Task statement:
A word-for-word repetition of all the entries is needed.

Plain-text document sources
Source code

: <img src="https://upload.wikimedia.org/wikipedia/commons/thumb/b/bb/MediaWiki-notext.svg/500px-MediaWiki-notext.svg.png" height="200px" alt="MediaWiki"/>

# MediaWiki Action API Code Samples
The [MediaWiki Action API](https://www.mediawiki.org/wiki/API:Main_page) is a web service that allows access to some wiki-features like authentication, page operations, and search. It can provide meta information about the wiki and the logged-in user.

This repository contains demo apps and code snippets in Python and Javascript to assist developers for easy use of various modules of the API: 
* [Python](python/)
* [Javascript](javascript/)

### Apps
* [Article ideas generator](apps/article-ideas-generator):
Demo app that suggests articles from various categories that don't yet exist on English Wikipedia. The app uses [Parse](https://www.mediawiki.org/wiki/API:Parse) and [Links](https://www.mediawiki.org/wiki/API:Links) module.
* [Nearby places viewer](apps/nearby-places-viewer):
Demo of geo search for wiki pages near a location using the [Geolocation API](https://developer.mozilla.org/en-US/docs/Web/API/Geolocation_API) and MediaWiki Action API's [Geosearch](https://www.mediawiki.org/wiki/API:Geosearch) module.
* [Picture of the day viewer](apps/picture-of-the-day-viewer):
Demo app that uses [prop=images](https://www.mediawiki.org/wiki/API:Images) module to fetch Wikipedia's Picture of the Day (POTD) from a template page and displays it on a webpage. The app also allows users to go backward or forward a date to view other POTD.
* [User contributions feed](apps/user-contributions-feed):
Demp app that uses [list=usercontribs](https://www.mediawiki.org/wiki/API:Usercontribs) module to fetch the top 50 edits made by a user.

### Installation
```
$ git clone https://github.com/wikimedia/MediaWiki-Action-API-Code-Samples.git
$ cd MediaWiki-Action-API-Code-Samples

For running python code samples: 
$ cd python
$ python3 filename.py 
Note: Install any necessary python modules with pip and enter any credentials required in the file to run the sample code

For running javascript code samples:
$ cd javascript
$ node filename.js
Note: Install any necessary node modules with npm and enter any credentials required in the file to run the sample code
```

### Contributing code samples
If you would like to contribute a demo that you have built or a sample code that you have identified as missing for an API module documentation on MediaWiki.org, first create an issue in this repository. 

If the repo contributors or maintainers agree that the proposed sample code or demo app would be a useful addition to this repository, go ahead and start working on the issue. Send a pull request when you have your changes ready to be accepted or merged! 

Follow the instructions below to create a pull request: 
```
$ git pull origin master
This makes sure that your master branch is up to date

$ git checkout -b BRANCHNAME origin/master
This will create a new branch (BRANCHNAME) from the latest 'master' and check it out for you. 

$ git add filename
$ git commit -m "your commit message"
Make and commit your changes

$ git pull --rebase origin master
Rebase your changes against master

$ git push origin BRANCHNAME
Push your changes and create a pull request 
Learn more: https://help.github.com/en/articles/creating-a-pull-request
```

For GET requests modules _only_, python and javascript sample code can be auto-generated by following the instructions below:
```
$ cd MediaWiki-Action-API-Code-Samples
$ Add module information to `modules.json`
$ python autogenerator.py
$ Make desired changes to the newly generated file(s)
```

Task response:
Source code

: <img src="https://upload.wikimedia.org/wikipedia/commons/thumb/b/bb/MediaWiki-notext.svg/500px-MediaWiki-notext.svg.png" height="200px" alt="MediaWiki"/>

# MediaWiki Action API Code Samples
The [MediaWiki Action API](https://www.mediawiki.org/wiki/API:Main_page) is a web service that allows access to some wiki-features like authentication, page operations, and search. It can provide meta information about the wiki and the logged-in user.

This repository contains demo apps and code snippets in Python and Javascript to assist developers for easy use of various modules of the API: 
* [Python](python/)
* [Javascript](javascript/)

### Apps
* [Article ideas generator](apps/article-ideas-generator):
Demo app that suggests articles from various categories that don't yet exist on English Wikipedia. The app uses [Parse](https://www.mediawiki.org/wiki/API:Parse) and [Links](https://www.mediawiki.org/wiki/API:Links) module.
* [Nearby places viewer](apps/nearby-places-viewer):
Demo of geo search for wiki pages near a location using the [Geolocation API](https://developer.mozilla.org/en-US/docs/Web/API/Geolocation_API) and MediaWiki Action API's [Geosearch](https://www.mediawiki.org/wiki/API:Geosearch) module.
* [Picture of the day viewer](apps/picture-of-the-day-viewer):
Demo app that uses [prop=images](https://www.mediawiki.org/wiki/API:Images) module to fetch Wikipedia's Picture of the Day (POTD) from a template page and displays it on a webpage. The app also allows users to go backward or forward a date to view other POTD.
* [User contributions feed](apps/user-contributions-feed):
Demp app that uses [list=usercontribs](https://www.mediawiki.org/wiki/API:Usercontribs) module to fetch the top 50 edits made by a user.

### Installation
```
$ git clone https://github.com/wikimedia/MediaWiki-Action-API-Code-Samples.git
$ cd MediaWiki-Action-API-Code-Samples

For running python code samples: 
$ cd python
$ python3 filename.py 
Note: Install any necessary python modules with pip and enter any credentials required in the file to run the sample code

For running javascript code samples:
$ cd javascript
$ node filename.js
Note: Install any necessary node modules with npm and enter any credentials required in the file to run the sample code
```

### Contributing code samples
If you would like to contribute a demo that you have built or a sample code that you have identified as missing for an API module documentation on MediaWiki.org, first create an issue in this repository. 

If the repo contributors or maintainers agree that the proposed sample code or demo app would be a useful addition to this repository, go ahead and start working on the issue. Send a pull request when you have your changes ready to be accepted or merged! 

Follow the instructions below to create a pull request: 
```
$ git pull origin master
This makes sure that your master branch is up to date

$ git checkout -b BRANCHNAME origin/master
This will create a new branch (BRANCHNAME) from the latest 'master' and check it out for you. 

$ git add filename
$ git commit -m "your commit message"
Make and commit your changes

$ git pull --rebase origin master
Rebase your changes against master

$ git push origin BRANCHNAME
Push your changes and create a pull request 
Learn more: https://help.github.com/en/articles/creating-a-pull-request
```

For GET requests modules _only_, python and javascript sample code can be auto-generated by following the instructions below:
```
$ cd MediaWiki-Action-API-Code-Samples
$ Add module information to `modules.json`
$ python autogenerator.py
$ Make desired changes to the newly generated file(s)
```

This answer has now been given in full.